Two thousand neatly dressed, ham-handed delegates of the International Brotherhood of Teamsters, Chauffeurs, Stablemen & Helpers of America crowded into Washington’s Constitution Hall one night last week and sat with eyes glued on the stage. From the side appeared an engrossed little group of men, convoying a towering figure. The audience rose, whistling and roaring. Candidate Roosevelt, sober-faced, in the glare of four white spotlights, still under convoy, crossed the stage.

Brotherhood President Dan Tobin briefly introduced “the man who has most consistently fought for the betterment of working men.” The President smiled, waved down the applause, and began:

“I’m in a sort of quandary tonight. I don’t know whether this is a political speech or not. … I throw myself upon your indulgence and the indulgence of the radio companies, who would in the one case be paid and in the other case not be paid, and I throw myself on the indulgence of the American public. I don’t know.”

Franklin Roosevelt was being either humorous or artful. No better sounding board for a campaign speech to Labor could he have picked than the Teamsters Brotherhood, whose membership is as pugnacious and as pro-New Deal as any in Labor today. The occasion had been engineered by little, red-faced Dan Tobin, recently appointed head of the Democratic National Committee’s Labor Division.

For three-quarters of an hour Franklin Roosevelt stood on the stage of Constitution Hall with arms outstretched and hands grasping the speaker’s stand, his only gesture an occasional toss of his big, grey head. From the hushed hall every now & then broke a deep, spontaneous roar of approval.

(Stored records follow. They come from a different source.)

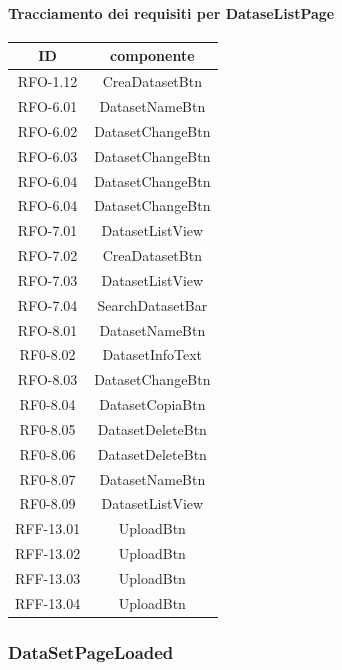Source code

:\paragraph{Tracciamento dei requisiti per DataseListPage}
\begin{tabularx}{\textwidth}{|c|c|}
    \hline
    \textbf{ID} & \textbf{componente} \\
    \hline
        RFO-1.12 & CreaDatasetBtn\\
    \hline
        RFO-6.01 & DatasetNameBtn\\
    \hline
        RFO-6.02 & DatasetChangeBtn\\
    \hline
        RFO-6.03 & DatasetChangeBtn\\
    \hline
        RFO-6.04 & DatasetChangeBtn\\
    \hline
        RFO-6.04 & DatasetChangeBtn\\
    \hline
        RFO-7.01 & DatasetListView\\
    \hline
        RFO-7.02 & CreaDatasetBtn\\
    \hline
        RFO-7.03 & DatasetListView\\
    \hline
        RFO-7.04 & SearchDatasetBar\\
    \hline
        RFO-8.01 & DatasetNameBtn\\
    \hline
        RF0-8.02 & DatasetInfoText\\
    \hline
        RFO-8.03 & DatasetChangeBtn\\
    \hline
        RF0-8.04 & DatasetCopiaBtn\\
    \hline
        RF0-8.05 & DatasetDeleteBtn\\
    \hline
        RF0-8.06 & DatasetDeleteBtn\\
    \hline
        RF0-8.07 & DatasetNameBtn\\
    \hline
        RF0-8.09 & DatasetListView\\
    \hline
        RFF-13.01 & UploadBtn\\
    \hline
        RFF-13.02 & UploadBtn\\
    \hline
        RFF-13.03 & UploadBtn\\
    \hline
        RFF-13.04 & UploadBtn\\
    \hline
\end{tabularx}

\subsubsection{DataSetPageLoaded}
\label{sec:DataSetPageLoaded}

Delicately he flicked old sores, lest Labor forget them “You can remember when it was rare indeed for an employer even to consider collective bargaining with his workers,” the President intoned; “when it was common practice to discharge any worker who joined a union.” Carefully he recalled the practices of calling out armed troops to put down strikes, of hiring labor spies, keeping private company arsenals on hand. But those things, he told his listeners, changed with the New Deal.

He painted the picture of the years since 1933, when Labor gained “the untrammeled right, not privilege, to organize and to bargain collectively”; when laws established fair minimum wages, decent maximum hours, outlawed child labor, set up machinery for the mediation of labor disputes.

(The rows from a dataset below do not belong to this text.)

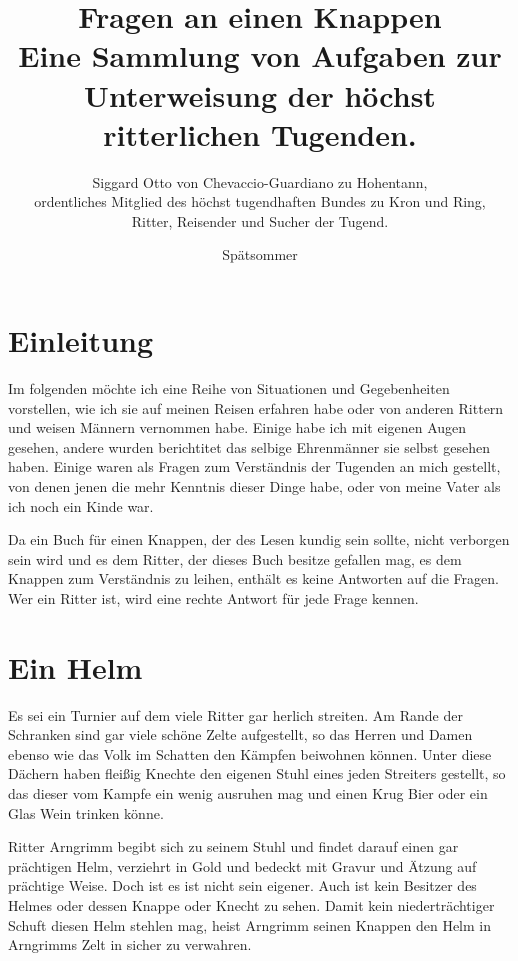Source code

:\documentclass[twocolumn, pdftex, 12pt]{book}
\begin{document}
\title{Fragen an einen Knappen \\ Eine Sammlung von Aufgaben zur Unterweisung
der höchst ritterlichen Tugenden.}

\author{Siggard Otto von Chevaccio-Guardiano zu Hohentann, \\ ordentliches
Mitglied des höchst tugendhaften Bundes zu Kron und Ring, \\ Ritter, Reisender
und Sucher der Tugend.}

\date{Spätsommer}

\maketitle

\chapter{Einleitung}

Im folgenden möchte ich eine Reihe von Situationen und Gegebenheiten vorstellen,
wie ich sie auf meinen Reisen erfahren habe oder von anderen Rittern und weisen
Männern vernommen habe. Einige habe ich mit eigenen Augen gesehen, andere wurden
berichtitet das selbige Ehrenmänner sie selbst gesehen haben. Einige waren als
Fragen zum Verständnis der Tugenden an mich gestellt, von denen jenen die mehr
Kenntnis dieser Dinge habe, oder von meine Vater als ich noch ein Kinde war.

Da ein Buch für einen Knappen, der des Lesen kundig sein sollte, nicht verborgen
sein wird und es dem Ritter, der dieses Buch besitze gefallen mag, es dem
Knappen zum Verständnis zu leihen, enthält es keine Antworten auf die Fragen.
Wer ein Ritter ist, wird eine rechte Antwort für jede Frage kennen.

\chapter{Ein Helm}

Es sei ein Turnier auf dem viele Ritter gar herlich streiten. Am Rande der
Schranken sind gar viele schöne Zelte aufgestellt, so das Herren und Damen
ebenso wie das Volk im Schatten den Kämpfen beiwohnen können. Unter diese
Dächern haben fleißig Knechte den eigenen Stuhl eines jeden Streiters gestellt,
so das dieser vom Kampfe ein wenig ausruhen mag und einen Krug Bier oder ein
Glas Wein trinken könne.

Ritter Arngrimm begibt sich zu seinem Stuhl und findet darauf einen gar
prächtigen Helm, verziehrt in Gold und bedeckt mit Gravur und Ätzung auf
prächtige Weise. Doch ist es ist nicht sein eigener. Auch
ist kein Besitzer des Helmes oder dessen Knappe oder Knecht zu sehen. Damit kein
niederträchtiger Schuft diesen Helm stehlen mag, heist Arngrimm seinen Knappen
den Helm in Arngrimms Zelt in sicher zu verwahren. 
\end{document}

Said the President: “This progress of the last seven years has been mighty difficult. It has been beset by obstruction and by bitter propaganda from certain minority groups. . . . You will remember that kind of opposition in the campaign of four years ago [from] . . . certain employers, politicians and newspapers—all of whom are nowactive in this campaign.

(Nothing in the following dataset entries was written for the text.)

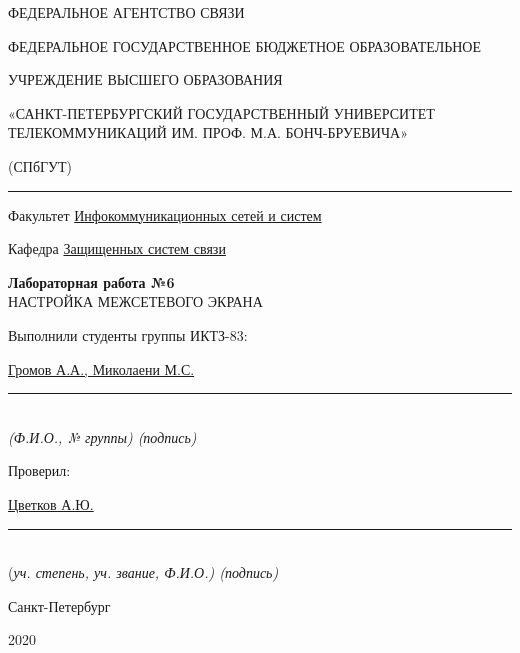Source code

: \documentclass[a4paper,14pt]{extarticle}
\begin{document}
    \begin{center}
        \thispagestyle{empty}
        \begin{singlespace}
        ФЕДЕРАЛЬНОЕ АГЕНТСТВО СВЯЗИ

        ФЕДЕРАЛЬНОЕ ГОСУДАРСТВЕННОЕ БЮДЖЕТНОЕ ОБРАЗОВАТЕЛЬНОЕ

        УЧРЕЖДЕНИЕ ВЫСШЕГО ОБРАЗОВАНИЯ

        «САНКТ-ПЕТЕРБУРГСКИЙ ГОСУДАРСТВЕННЫЙ УНИВЕРСИТЕТ ТЕЛЕКОММУНИКАЦИЙ ИМ. ПРОФ. М.А. БОНЧ-БРУЕВИЧА»

        (СПбГУТ)
        \end{singlespace}
        \vspace{-1ex}
        \rule{\textwidth}{0.4pt}
        \vspace{-5ex}

        Факультет \underline{Инфокоммуникационных сетей и систем}

        Кафедра \underline{Защищенных систем связи}
        \vspace{10ex}

        \textbf{Лабораторная работа №6}\\
        НАСТРОЙКА МЕЖСЕТЕВОГО ЭКРАНА


    \end{center}
    \vspace{4ex}
    \begin{flushright}
    \parbox{10 cm}{
    \begin{flushleft}
        Выполнили студенты группы ИКТЗ-83:

        \underline{Громов А.А., Миколаени М.С.} \hfill \rule[-0.85ex]{0.1\textwidth}{0.6pt}\\
        \vspace{-1ex}
        \footnotesize \textit{ (Ф.И.О., № группы) \hfill (подпись)} \normalsize

        Проверил:

        \underline{Цветков А.Ю.} \hfill \rule[-0.85ex]{0.1\textwidth}{0.6pt}\\
        \vspace{-1ex}
        (\footnotesize \textit{уч. степень, уч. звание, Ф.И.О.) \hfill (подпись)} \normalsize

    \end{flushleft}
    }
    \end{flushright}
    \begin{center}
        \vfill
        Санкт-Петербург

        2020

    \end{center}
    \newpage
\end{document}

His promises to Labor, also obliquely put, were no less emphatic. “We must look forward to certain definite things in the near future,” said he. Those things were: 1) broadening of social security; 2 ) unemployment insurance for more workers; 3) an improved old-age-pension system and increased pensions.

Said Franklin Roosevelt: “The people must decide whether to continue the type of government which has fostered the progress to date, or whether to turn it over to those who by their action, if not always by their word, have shown their fundamental opposition to the main objectives toward which we have worked in the past and to which we are definitely committed in the future.”

He gathered into the embrace of his good will A. F. of L., C. I. O. and the Railroad Brotherhoods (causing some observers to guess that Franklin Roosevelt’s next surprise might be an announcement of Labor peace). He reaffirmed the principle of conscription of industry along with the conscription of young men. He promised again what the Democratic platform promised in Chicago: “We will not participate in foreign wars.”

He concluded: “No selfish interest, no personal ambition, yes, no political campaign can sway the majority will of our people of America to make America strong —and to keep America free.”

Last week, as Rival Wendell Willkie began his campaign tour, Mr. Roosevelt also got down to campaign business:

> Quietly invited John L. Lewis of C. I. O. to the White House. Mr. Lewis—who feels that Franklin Roosevelt never repaid C. I. O.’s United Mine Workers for their aid ($500,000) in 1936 and has no use for his onetime friend—no less quietly slipped over, had a talk.

> Received the formal support of Mayor Fiorello LaGuardia of New York City. Mayor LaGuardia (as Wendell Willkie hastened to point out) once said: “I see very little difference in the New York of Tweed and that of John F. Curry, of Manhattan, or Edward J. Flynn of The Bronx,” was unabashed at finding himself in Boss Flynn’s camp.